Where did I get these strange, non-grace filled visions of God? Was it from the Lutheran churches of my youth? From popular culture? Some traumatic memory from childhood?

I did go to a Presbyterian school (for 3rd, 5th, and 6th grade), and we had chapel every Friday. In 5th or 6th grade we had a particularly troublesome pastor who came in to do the chapel sermon. We got a stinging lecture about the tortures of hell, and then there was an altar call of sorts, where we were encouraged to invite Jesus into our hearts to be our Lord and Savior.

When anyone asks me if I'm saved, I think of those Fridays, where I prayed fervently on a weekly basis. Then I worried that maybe Jesus couldn't hear me, because everyone else was praying at the same time. To correct that, I prayed throughout the week. It's no wonder I was a bit confused throughout my youth.

My parents had no idea that any of this was going on. They sent me to the Presbyterian school because the public schools were so dreadful; this was the 70's, the era of the open classroom, and children learning at their own pace. When I worked my own way from the 4th grade curriculum through the 6th grade curriculum in one year, they put me in the private school. They had no idea that I was getting a hellfire and brimstone education at the same time.

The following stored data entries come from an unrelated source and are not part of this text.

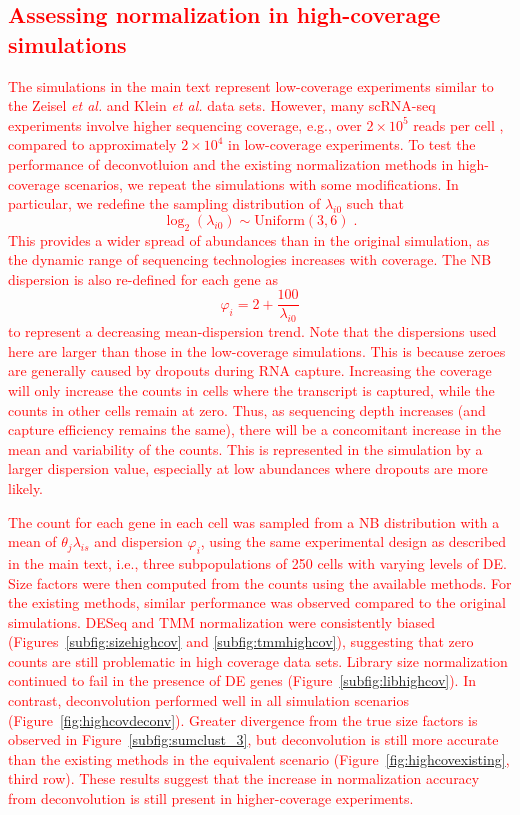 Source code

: \documentclass{article}
\newcommand\revised[1]{\textcolor{red}{#1}}
\begin{document}
\revised{\section{Assessing normalization in high-coverage simulations}
The simulations in the main text represent low-coverage experiments similar to the Zeisel \textit{et al.} and Klein \textit{et al.} data sets.
However, many scRNA-seq experiments involve higher sequencing coverage, e.g., over $2\times 10^5$ reads per cell \cite{saraiva2015hierarchical,kolod2015single}, compared to approximately $2\times10^4$ in low-coverage experiments.
To test the performance of deconvotluion and the existing normalization methods in high-coverage scenarios, we repeat the simulations with some modifications.
In particular, we redefine the sampling distribution of $\lambda_{i0}$ such that 
\[
    \log_2(\lambda_{i0}) \sim \mbox{Uniform}(3, 6) \;.
\]
This provides a wider spread of abundances than in the original simulation, as the dynamic range of sequencing technologies increases with coverage.
The NB dispersion is also re-defined for each gene as 
\[
    \varphi_i = 2 + \frac{100}{\lambda_{i0}}
\]
to represent a decreasing mean-dispersion trend.
Note that the dispersions used here are larger than those in the low-coverage simulations.
This is because zeroes are generally caused by dropouts during RNA capture.
Increasing the coverage will only increase the counts in cells where the transcript is captured, while the counts in other cells remain at zero.
Thus, as sequencing depth increases (and capture efficiency remains the same), there will be a concomitant increase in the mean and variability of the counts.
This is represented in the simulation by a larger dispersion value, especially at low abundances where dropouts are more likely.}

\revised{The count for each gene in each cell was sampled from a NB distribution with a mean of $\theta_{j}\lambda_{is}$ and dispersion $\varphi_i$, using the same experimental design as described in the main text, i.e., three subpopulations of 250 cells with varying levels of DE.
Size factors were then computed from the counts using the available methods.
For the existing methods, similar performance was observed compared to the original simulations.
DESeq and TMM normalization were consistently biased (Figures~\ref{subfig:sizehighcov} and \ref{subfig:tmmhighcov}), suggesting that zero counts are still problematic in high coverage data sets.
Library size normalization continued to fail in the presence of DE genes (Figure~\ref{subfig:libhighcov}).
In contrast, deconvolution performed well in all simulation scenarios (Figure~\ref{fig:highcovdeconv}).
Greater divergence from the true size factors is observed in Figure~\ref{subfig:sumclust_3}, but deconvolution is still more accurate than the existing methods in the equivalent scenario (Figure~\ref{fig:highcovexisting}, third row).
These results suggest that the increase in normalization accuracy from deconvolution is still present in higher-coverage experiments.
}
\end{document}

Now, as I recite the Creed, I'm still not sure how much of it believe. I think one of the big mistakes the Church has made has been to emphasize these Creeds. I think belief comes through our actions, not by our attempt to make up our minds. If I was writing a Creed, I'd probably have a different set of items that I'd emphasize.

But I no longer worry about God's anger about my hypocrisy in reciting a Creed that I'm no longer sure I fully accept. I assume that God is far more sorrowful about my inability to refrain from malicious gossipping. I know that God hates the hypocrisy of a powerful nation that can't even provide minimum shelter for all its citizens. I feel certain that God can't understand our desire for profits trumping our care for the planet. My doubt about Church and Creed is probably very low on God's lists of things to care about.